A project to extract oil from underneath Carlsbad is moving beyond the acquisition of the needed mineral rights as a timeline for drilling to begin is being developed.
Artesia-based Santo Petroleum was approved by the City Council in August 2017, to go door to door throughout the city and approach residents to offer five-year leases of their mineral rights.
Santo President Hanson Yates said the company obtained about 3,000 leases in the last year, covering the “vast majority” of the planned leasing area.
“Santo is well down the path of its planned lease acquisition activity,” Yates said. “We are nearing the end of the lease acquisition phase of the project. If landowners have been contacted by a Santo representative about a lease, now is the time to finalize that process.”
When signing a lease, owners were offered a signing bonus up front, and a percentage of the subsequent revenue, should the wells prove productive.
Yates did not specify how much was offered in the initial bonuses, but that it varies based on the location and tract size.
“Santo has not published a specific timeline for drilling development due to the complexity of readying such a large number of leases and tracts to drill,” Yates said. “However, we are making good progress toward that goal.”
The two biggest leases were with the City of Carlsbad and Carlsbad Municipal Schools.
“Our company has developed a good working relationship with the Carlsbad government, and we believe the city is taking a thoughtful, forward-thinking yet cautious approach to the growth it is experiencing from oil and gas activity in the Delaware Basin,” Yates said.
A challenge, he said, was identify the mineral rights owners who are often different from surface owners.
“We have found that the vast majority of mineral rights to city tracts are not owned by the surface owner,” Yates said. “However, many of the mineral owners reside in Carlsbad.”
The city leased about 175 acres, and was paid about $824,000, said Carlsbad City Administrator Mike Hernandez.

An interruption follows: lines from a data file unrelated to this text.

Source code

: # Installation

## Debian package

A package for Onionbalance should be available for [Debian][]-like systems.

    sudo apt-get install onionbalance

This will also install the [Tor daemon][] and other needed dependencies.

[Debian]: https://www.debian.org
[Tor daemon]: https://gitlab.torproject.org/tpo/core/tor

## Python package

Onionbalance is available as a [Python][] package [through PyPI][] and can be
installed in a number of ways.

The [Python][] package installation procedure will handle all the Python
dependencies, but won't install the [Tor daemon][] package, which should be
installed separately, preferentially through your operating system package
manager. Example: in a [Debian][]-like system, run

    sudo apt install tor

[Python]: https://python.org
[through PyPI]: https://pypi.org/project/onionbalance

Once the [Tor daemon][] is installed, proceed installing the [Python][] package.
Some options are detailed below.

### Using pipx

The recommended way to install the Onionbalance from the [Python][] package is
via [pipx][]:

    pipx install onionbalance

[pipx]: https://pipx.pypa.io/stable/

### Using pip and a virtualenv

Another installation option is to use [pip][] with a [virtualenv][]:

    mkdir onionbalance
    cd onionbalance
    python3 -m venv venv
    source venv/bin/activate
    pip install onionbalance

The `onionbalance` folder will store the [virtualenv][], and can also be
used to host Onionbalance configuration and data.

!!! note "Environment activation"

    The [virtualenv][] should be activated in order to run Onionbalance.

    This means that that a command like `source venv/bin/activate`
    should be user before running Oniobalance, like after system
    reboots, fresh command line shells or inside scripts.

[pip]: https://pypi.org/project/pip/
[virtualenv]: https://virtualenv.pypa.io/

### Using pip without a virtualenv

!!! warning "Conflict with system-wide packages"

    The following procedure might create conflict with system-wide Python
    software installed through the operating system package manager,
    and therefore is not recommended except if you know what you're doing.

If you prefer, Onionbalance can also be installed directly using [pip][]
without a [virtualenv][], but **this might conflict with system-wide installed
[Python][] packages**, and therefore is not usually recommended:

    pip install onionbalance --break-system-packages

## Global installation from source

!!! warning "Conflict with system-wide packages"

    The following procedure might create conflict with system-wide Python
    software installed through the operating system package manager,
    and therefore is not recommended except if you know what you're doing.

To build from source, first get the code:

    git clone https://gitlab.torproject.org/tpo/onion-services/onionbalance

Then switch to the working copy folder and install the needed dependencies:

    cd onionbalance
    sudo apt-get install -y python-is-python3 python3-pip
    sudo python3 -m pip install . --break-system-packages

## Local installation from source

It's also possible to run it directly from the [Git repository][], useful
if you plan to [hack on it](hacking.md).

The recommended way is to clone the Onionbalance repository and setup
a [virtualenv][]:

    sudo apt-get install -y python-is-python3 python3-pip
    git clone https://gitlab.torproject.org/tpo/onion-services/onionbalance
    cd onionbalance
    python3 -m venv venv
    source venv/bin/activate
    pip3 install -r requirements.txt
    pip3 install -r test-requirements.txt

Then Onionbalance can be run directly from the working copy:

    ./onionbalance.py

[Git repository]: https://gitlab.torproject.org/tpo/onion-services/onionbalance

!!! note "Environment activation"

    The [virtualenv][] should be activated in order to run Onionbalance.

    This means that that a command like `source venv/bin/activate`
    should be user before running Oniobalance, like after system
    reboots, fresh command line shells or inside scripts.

Carlsbad Municipal Schools received about $148,000 for 149 acres, said Superintendent Dr. Greg Rodriguez.
The project will contribute, Yates said, to an “overall stronger economy” for the people of Carlsbad.

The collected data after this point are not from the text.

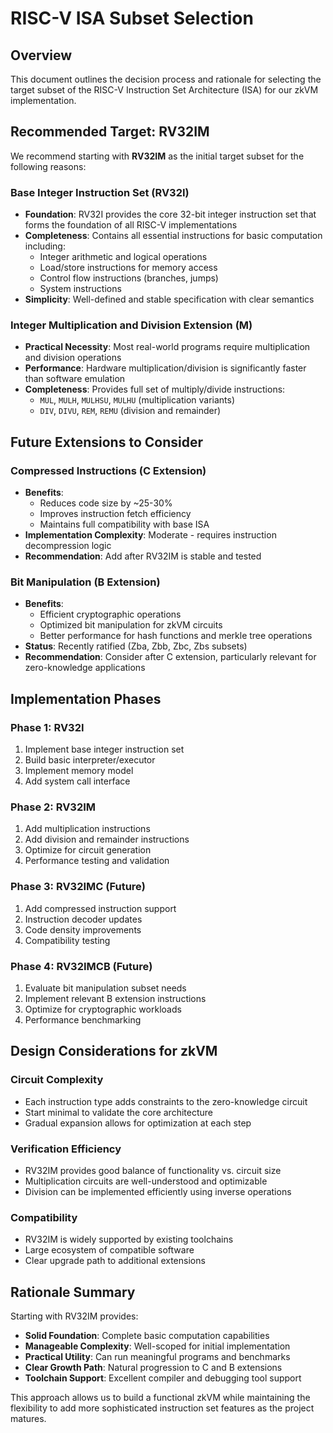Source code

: # RISC-V ISA Subset Selection

## Overview

This document outlines the decision process and rationale for selecting the target subset of the RISC-V Instruction Set Architecture (ISA) for our zkVM implementation.

## Recommended Target: RV32IM

We recommend starting with **RV32IM** as the initial target subset for the following reasons:

### Base Integer Instruction Set (RV32I)
- **Foundation**: RV32I provides the core 32-bit integer instruction set that forms the foundation of all RISC-V implementations
- **Completeness**: Contains all essential instructions for basic computation including:
  - Integer arithmetic and logical operations
  - Load/store instructions for memory access
  - Control flow instructions (branches, jumps)
  - System instructions
- **Simplicity**: Well-defined and stable specification with clear semantics

### Integer Multiplication and Division Extension (M)
- **Practical Necessity**: Most real-world programs require multiplication and division operations
- **Performance**: Hardware multiplication/division is significantly faster than software emulation
- **Completeness**: Provides full set of multiply/divide instructions:
  - `MUL`, `MULH`, `MULHSU`, `MULHU` (multiplication variants)
  - `DIV`, `DIVU`, `REM`, `REMU` (division and remainder)

## Future Extensions to Consider

### Compressed Instructions (C Extension)
- **Benefits**: 
  - Reduces code size by ~25-30%
  - Improves instruction fetch efficiency
  - Maintains full compatibility with base ISA
- **Implementation Complexity**: Moderate - requires instruction decompression logic
- **Recommendation**: Add after RV32IM is stable and tested

### Bit Manipulation (B Extension)
- **Benefits**:
  - Efficient cryptographic operations
  - Optimized bit manipulation for zkVM circuits
  - Better performance for hash functions and merkle tree operations
- **Status**: Recently ratified (Zba, Zbb, Zbc, Zbs subsets)
- **Recommendation**: Consider after C extension, particularly relevant for zero-knowledge applications

## Implementation Phases

### Phase 1: RV32I
1. Implement base integer instruction set
2. Build basic interpreter/executor
3. Implement memory model
4. Add system call interface

### Phase 2: RV32IM
1. Add multiplication instructions
2. Add division and remainder instructions
3. Optimize for circuit generation
4. Performance testing and validation

### Phase 3: RV32IMC (Future)
1. Add compressed instruction support
2. Instruction decoder updates
3. Code density improvements
4. Compatibility testing

### Phase 4: RV32IMCB (Future)
1. Evaluate bit manipulation subset needs
2. Implement relevant B extension instructions
3. Optimize for cryptographic workloads
4. Performance benchmarking

## Design Considerations for zkVM

### Circuit Complexity
- Each instruction type adds constraints to the zero-knowledge circuit
- Start minimal to validate the core architecture
- Gradual expansion allows for optimization at each step

### Verification Efficiency
- RV32IM provides good balance of functionality vs. circuit size
- Multiplication circuits are well-understood and optimizable
- Division can be implemented efficiently using inverse operations

### Compatibility
- RV32IM is widely supported by existing toolchains
- Large ecosystem of compatible software
- Clear upgrade path to additional extensions

## Rationale Summary

Starting with RV32IM provides:
- **Solid Foundation**: Complete basic computation capabilities
- **Manageable Complexity**: Well-scoped for initial implementation
- **Practical Utility**: Can run meaningful programs and benchmarks
- **Clear Growth Path**: Natural progression to C and B extensions
- **Toolchain Support**: Excellent compiler and debugging tool support

This approach allows us to build a functional zkVM while maintaining the flexibility to add more sophisticated instruction set features as the project matures.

The company plans to drill wells up to two miles deep outside Carlsbad city limits, he said, and then drill horizontally up to two miles into Carlsbad to access potential crude.
Hernandez said the wells will be much deeper than the city’s water table, and the project will have little effect on activities on the surface.

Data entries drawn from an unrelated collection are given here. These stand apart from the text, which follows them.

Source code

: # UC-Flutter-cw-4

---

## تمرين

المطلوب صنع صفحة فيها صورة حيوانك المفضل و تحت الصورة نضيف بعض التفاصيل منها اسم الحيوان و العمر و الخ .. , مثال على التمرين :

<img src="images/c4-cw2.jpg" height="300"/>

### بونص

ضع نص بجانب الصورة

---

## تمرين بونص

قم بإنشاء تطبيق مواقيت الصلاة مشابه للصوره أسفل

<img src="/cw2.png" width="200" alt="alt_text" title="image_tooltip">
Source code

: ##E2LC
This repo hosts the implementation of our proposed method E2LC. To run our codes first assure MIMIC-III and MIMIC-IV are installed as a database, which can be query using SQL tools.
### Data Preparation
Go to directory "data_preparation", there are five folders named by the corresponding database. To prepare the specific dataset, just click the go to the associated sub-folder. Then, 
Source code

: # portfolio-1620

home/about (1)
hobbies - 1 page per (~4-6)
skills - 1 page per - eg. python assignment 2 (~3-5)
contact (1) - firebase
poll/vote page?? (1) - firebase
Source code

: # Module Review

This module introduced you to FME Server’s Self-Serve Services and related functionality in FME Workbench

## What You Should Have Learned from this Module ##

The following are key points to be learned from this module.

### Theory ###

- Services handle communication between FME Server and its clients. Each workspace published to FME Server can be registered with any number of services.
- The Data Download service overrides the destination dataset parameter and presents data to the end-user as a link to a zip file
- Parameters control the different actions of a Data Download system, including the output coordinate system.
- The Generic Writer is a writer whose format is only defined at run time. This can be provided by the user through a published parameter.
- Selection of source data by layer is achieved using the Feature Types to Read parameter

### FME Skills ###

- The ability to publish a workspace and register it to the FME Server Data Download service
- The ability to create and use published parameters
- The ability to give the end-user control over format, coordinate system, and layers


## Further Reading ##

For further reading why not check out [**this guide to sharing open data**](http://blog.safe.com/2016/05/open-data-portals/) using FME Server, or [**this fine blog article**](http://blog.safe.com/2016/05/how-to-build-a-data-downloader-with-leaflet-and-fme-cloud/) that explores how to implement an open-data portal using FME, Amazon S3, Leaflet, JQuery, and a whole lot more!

Carlsbad’s ground water supply is about 300 to 500 feet deep, he said, sitting much higher than the wells.
“We’ve had our experts prove to us that it is safe,” he said. “There’s no worries. It’s so deep, and so far beneath our water table. There’s no concern.”
The only concerns, Hernandez said, came from residents who were approached by Santo personnel and worried the offer may have been a scam. He said he’s fielded “a few dozen” of such calls.
“We get calls once in a while,” Hernandez said. “Most people, once they understand it’s a legitimate company, they seem good with it. When residents are approached, they wonder if it is real. Once I reassure them, they sign off.”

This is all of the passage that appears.